To install the environment requirements needed for SceneVerse, you can run the installation scripts provided by:

$ conda env create -n sceneverse python=3.9
$ conda activate sceneverse
$ pip install --r requirements.txt

Meanwhile, SceneVerse depends on an efficient implementation of PointNet2 which is located in modules. Remember to install it with

$ cd modules/third_party/pointnet2
$ python setup.py install
$ cd ../..

Model Configurations

1. Experiment Setup

We provide all experiment configurations in configs/final, you can find the experiment setting in the top of comment each experiment file. To correctly use the configuration files, you need to change the following fields in the configuration file to load paths correctly:

  • base_dir: save path for model checkpoints, configurations, and logs.
  • logger.entity: we used W&B for logging experiments, change it to your corresponding account.
  • data.{DATASET}_familiy_base: path to {Dataset} related data.
  • model.vision.args.path: path to the pre-trained object encoder (PointNet++).
  • model.vision.args.lang_path: deprecated, but basically text embeddings of the 607 classes in ScanNet.
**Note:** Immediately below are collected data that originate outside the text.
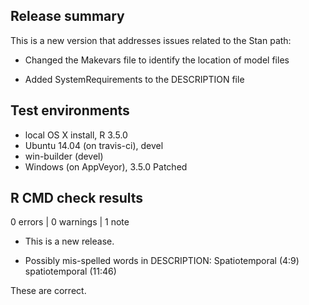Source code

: ## Release summary

This is a new version that addresses issues related to the Stan path:

- Changed the Makevars file to identify the location of model files

- Added SystemRequirements to the DESCRIPTION file

## Test environments

* local OS X install, R 3.5.0
* Ubuntu 14.04 (on travis-ci), devel
* win-builder (devel)
* Windows (on AppVeyor), 3.5.0 Patched

## R CMD check results

0 errors | 0 warnings | 1 note

* This is a new release.

* Possibly mis-spelled words in DESCRIPTION:
  Spatiotemporal (4:9)
  spatiotemporal (11:46)
  
These are correct.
You can walk through the configs/final/all_pretrain.yaml and compare it with other files to see how we controlled data and objectives used in training.

Experiments

1. Training and Inference

This codebase leverages Huggingface Accelerate package and Facebook Submitit package for efficient model training on multi-node clusters. We provide a launcher file launch.py which provides three ways of launching experiment:

# Launching using submitit on a SLURM cluster (e.g. 10 hour 1 node 4 GPU experiment with config file $CONFIG)
$ python launch.py --mode submitit --time 10 --qos $QOS --partition $PARTITION --mem_per_gpu 80 \
                   --gpu_per_node 4 --config $CONFIG note=$NOTE name=$EXP_NAME
                   
# Launching using accelerator with a multi-gpu instance
$ python launch.py --mode accelerate --gpu_per_node 4 --num_nodes 1 -- config $CONFIG note=$NOTE name=$EXP_NAME 

Basically, launch.py set up process(es) to run the main entry point run.py under multi GPU settings. You can directly overwrite configurations in the configuration file $CONFIG by setting property fields using = after all command line arguments. (e.g., name=$EXP_NAME,solver.epochs=400,dataloader.batchsize=4)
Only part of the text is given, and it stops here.